*** Opening Dataset content ***

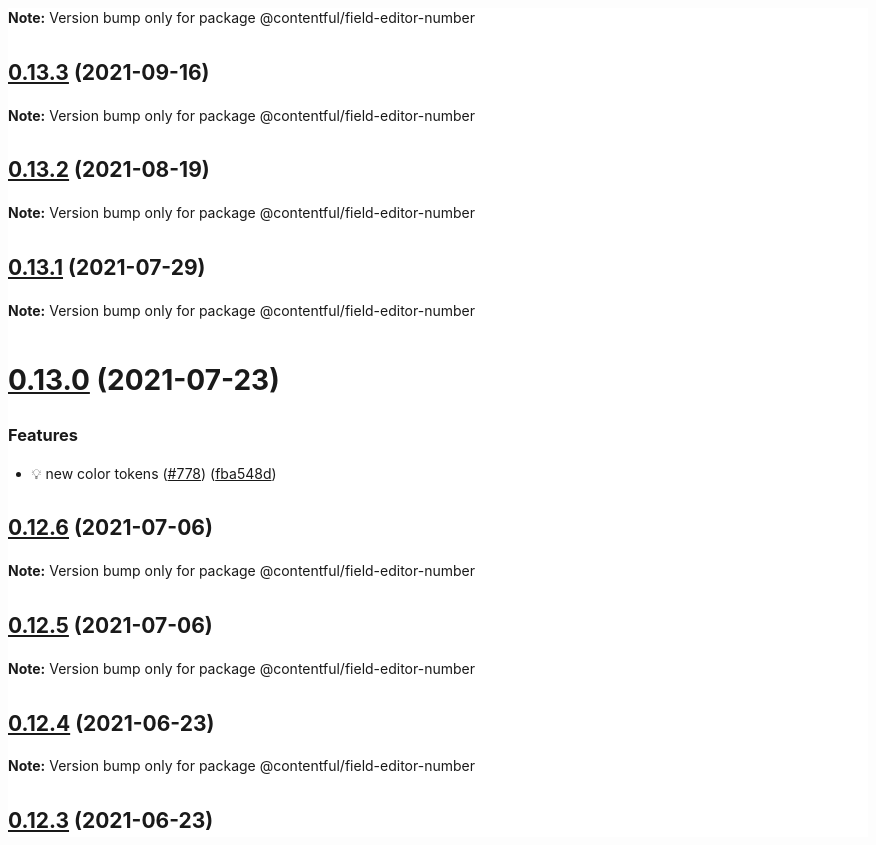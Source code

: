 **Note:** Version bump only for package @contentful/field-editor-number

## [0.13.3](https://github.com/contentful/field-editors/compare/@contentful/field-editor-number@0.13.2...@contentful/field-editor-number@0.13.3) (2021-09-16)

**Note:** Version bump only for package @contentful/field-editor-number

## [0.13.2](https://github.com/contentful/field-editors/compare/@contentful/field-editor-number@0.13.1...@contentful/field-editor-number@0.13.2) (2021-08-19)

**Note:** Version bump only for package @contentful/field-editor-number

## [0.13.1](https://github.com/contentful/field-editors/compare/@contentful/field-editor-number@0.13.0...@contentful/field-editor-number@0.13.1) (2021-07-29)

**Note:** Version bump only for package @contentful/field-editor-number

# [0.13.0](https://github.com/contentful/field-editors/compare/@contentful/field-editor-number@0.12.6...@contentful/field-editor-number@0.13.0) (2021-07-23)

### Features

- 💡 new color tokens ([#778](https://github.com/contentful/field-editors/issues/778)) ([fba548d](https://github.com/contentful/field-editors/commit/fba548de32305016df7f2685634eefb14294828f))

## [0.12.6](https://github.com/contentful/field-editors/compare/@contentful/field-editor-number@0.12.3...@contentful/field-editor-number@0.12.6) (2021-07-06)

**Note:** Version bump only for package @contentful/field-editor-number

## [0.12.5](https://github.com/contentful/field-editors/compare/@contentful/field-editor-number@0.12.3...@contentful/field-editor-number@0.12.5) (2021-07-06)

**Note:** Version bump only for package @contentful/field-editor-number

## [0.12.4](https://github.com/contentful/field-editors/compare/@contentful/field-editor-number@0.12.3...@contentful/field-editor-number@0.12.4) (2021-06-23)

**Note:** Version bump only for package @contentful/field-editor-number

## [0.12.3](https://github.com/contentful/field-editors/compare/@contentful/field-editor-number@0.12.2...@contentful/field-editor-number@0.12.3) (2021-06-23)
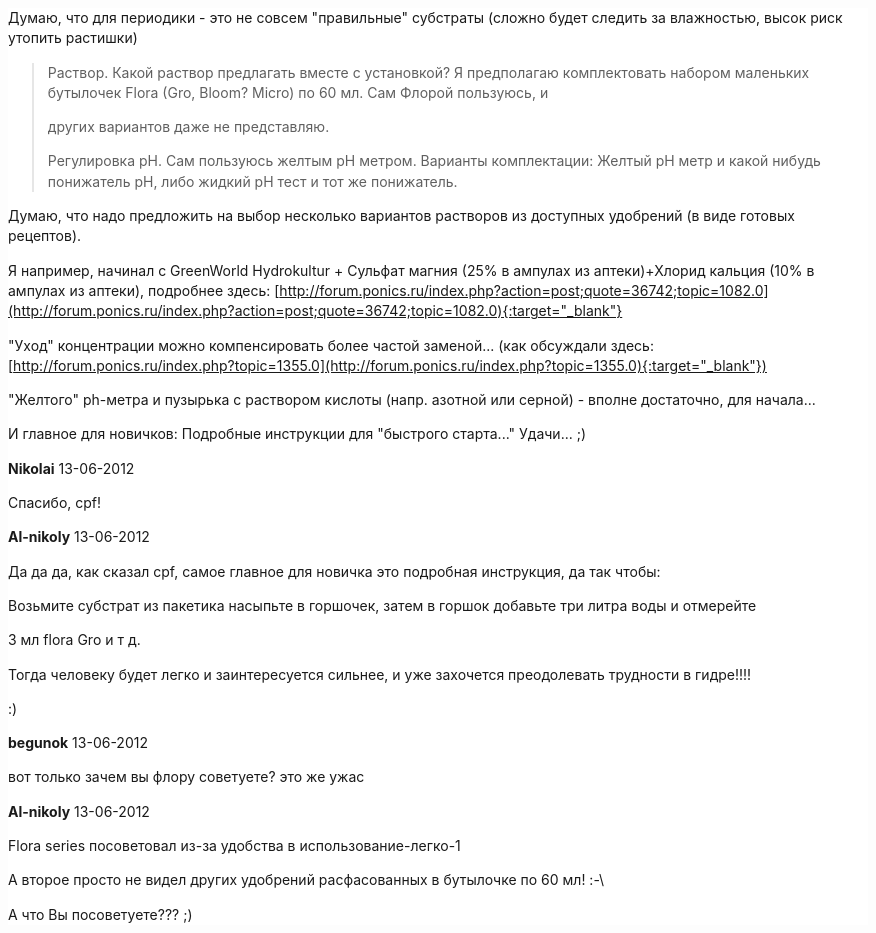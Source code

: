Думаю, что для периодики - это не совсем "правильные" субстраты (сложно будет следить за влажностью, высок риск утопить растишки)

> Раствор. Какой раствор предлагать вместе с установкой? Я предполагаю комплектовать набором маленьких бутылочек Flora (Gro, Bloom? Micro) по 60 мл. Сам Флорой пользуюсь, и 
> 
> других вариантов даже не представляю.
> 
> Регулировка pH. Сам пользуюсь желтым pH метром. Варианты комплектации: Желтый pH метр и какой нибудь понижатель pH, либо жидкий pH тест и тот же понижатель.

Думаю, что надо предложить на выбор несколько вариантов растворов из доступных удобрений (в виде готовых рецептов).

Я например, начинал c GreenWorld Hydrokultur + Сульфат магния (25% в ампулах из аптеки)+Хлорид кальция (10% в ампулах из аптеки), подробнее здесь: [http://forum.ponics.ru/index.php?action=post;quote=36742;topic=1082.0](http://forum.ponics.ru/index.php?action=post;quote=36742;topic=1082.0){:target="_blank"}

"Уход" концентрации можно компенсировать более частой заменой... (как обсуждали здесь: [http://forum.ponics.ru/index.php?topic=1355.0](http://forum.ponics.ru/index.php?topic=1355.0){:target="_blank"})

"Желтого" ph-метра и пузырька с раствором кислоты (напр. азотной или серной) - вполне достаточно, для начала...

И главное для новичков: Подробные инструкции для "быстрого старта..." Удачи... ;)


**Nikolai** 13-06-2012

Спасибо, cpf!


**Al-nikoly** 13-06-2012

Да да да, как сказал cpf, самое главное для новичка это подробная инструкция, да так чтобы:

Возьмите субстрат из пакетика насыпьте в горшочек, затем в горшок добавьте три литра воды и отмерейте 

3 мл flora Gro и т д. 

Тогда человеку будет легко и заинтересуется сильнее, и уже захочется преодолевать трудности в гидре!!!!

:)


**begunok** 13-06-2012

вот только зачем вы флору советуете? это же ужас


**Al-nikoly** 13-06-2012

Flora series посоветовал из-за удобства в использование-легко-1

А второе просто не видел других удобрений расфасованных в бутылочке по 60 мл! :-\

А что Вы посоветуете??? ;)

*** Closing Dataset content ***
*** Opening Dataset content ***

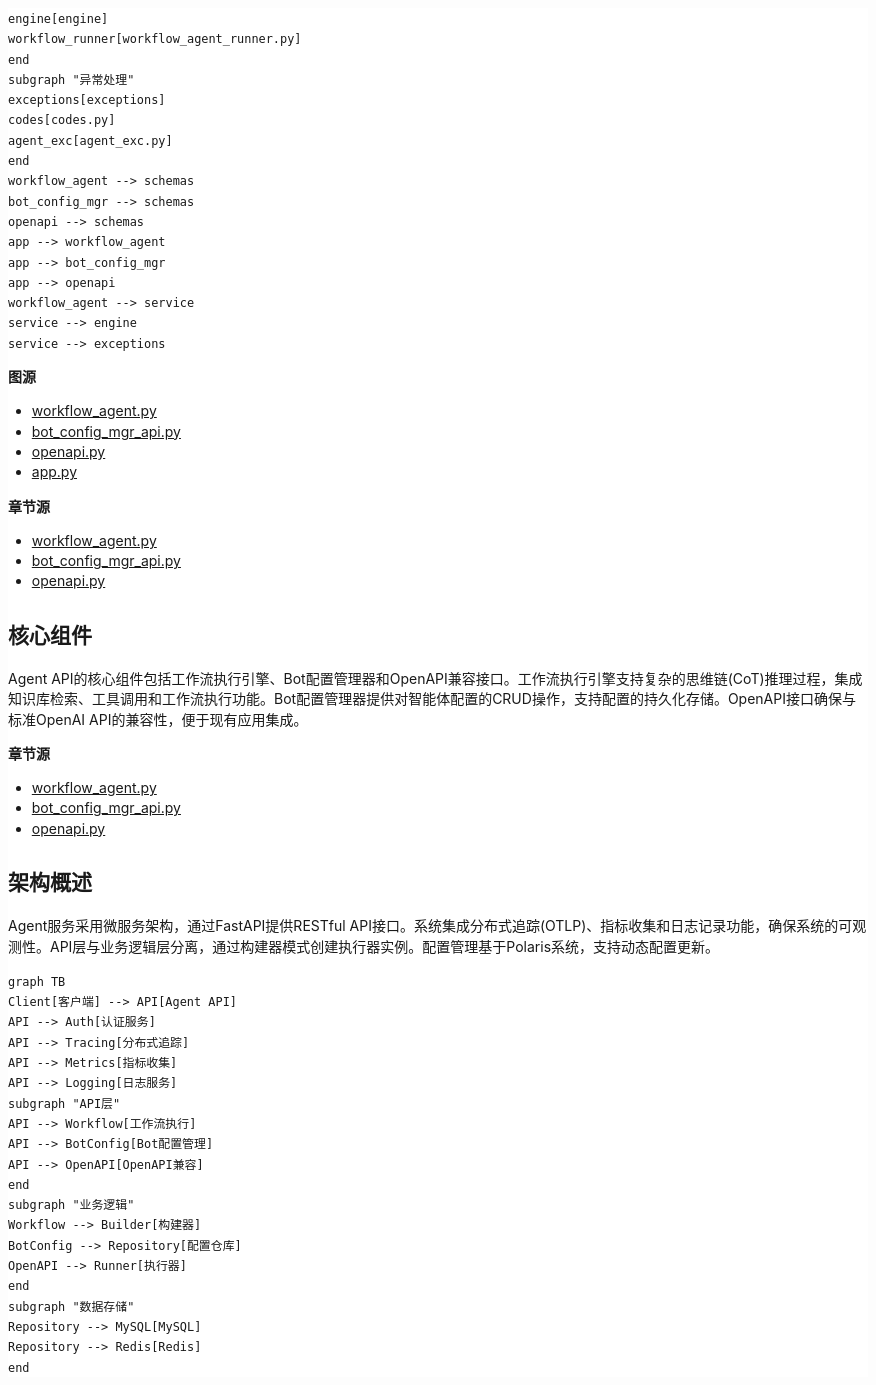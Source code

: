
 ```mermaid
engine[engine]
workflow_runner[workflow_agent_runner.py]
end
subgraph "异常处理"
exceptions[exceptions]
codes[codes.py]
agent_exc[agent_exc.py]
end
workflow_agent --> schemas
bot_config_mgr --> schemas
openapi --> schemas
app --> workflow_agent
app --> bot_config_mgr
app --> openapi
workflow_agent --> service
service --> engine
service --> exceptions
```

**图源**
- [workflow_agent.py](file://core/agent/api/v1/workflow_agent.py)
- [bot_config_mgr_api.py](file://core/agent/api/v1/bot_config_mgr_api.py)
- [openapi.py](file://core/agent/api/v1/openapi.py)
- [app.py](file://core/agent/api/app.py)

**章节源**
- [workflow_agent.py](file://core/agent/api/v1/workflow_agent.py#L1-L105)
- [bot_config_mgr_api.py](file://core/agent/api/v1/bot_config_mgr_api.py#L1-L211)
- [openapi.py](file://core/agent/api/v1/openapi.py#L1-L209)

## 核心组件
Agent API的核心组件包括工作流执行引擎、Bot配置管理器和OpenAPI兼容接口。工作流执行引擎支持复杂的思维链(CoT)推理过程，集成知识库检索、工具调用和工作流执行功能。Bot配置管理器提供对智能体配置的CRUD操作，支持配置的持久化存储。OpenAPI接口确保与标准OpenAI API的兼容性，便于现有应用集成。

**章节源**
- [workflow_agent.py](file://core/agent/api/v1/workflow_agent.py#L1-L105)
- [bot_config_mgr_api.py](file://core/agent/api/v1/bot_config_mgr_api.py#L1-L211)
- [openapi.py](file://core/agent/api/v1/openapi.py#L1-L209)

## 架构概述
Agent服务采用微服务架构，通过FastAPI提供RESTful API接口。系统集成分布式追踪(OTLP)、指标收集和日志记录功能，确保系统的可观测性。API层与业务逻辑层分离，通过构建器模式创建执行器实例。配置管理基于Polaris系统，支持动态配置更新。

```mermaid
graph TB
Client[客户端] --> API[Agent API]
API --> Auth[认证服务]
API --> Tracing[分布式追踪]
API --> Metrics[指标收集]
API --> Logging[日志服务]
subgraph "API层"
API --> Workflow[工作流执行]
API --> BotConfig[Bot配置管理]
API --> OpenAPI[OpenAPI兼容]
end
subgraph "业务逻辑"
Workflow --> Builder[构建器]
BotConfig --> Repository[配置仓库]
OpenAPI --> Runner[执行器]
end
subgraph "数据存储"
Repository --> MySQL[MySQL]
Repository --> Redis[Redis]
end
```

*** Closing Dataset content ***

Exercise description - Go through the data above and copy each line that holds the word "target".

Answer for the task -
Я например, начинал c GreenWorld Hydrokultur + Сульфат магния (25% в ампулах из аптеки)+Хлорид кальция (10% в ампулах из аптеки), подробнее здесь: [http://forum.ponics.ru/index.php?action=post;quote=36742;topic=1082.0](http://forum.ponics.ru/index.php?action=post;quote=36742;topic=1082.0){:target="_blank"}
"Уход" концентрации можно компенсировать более частой заменой... (как обсуждали здесь: [http://forum.ponics.ru/index.php?topic=1355.0](http://forum.ponics.ru/index.php?topic=1355.0){:target="_blank"})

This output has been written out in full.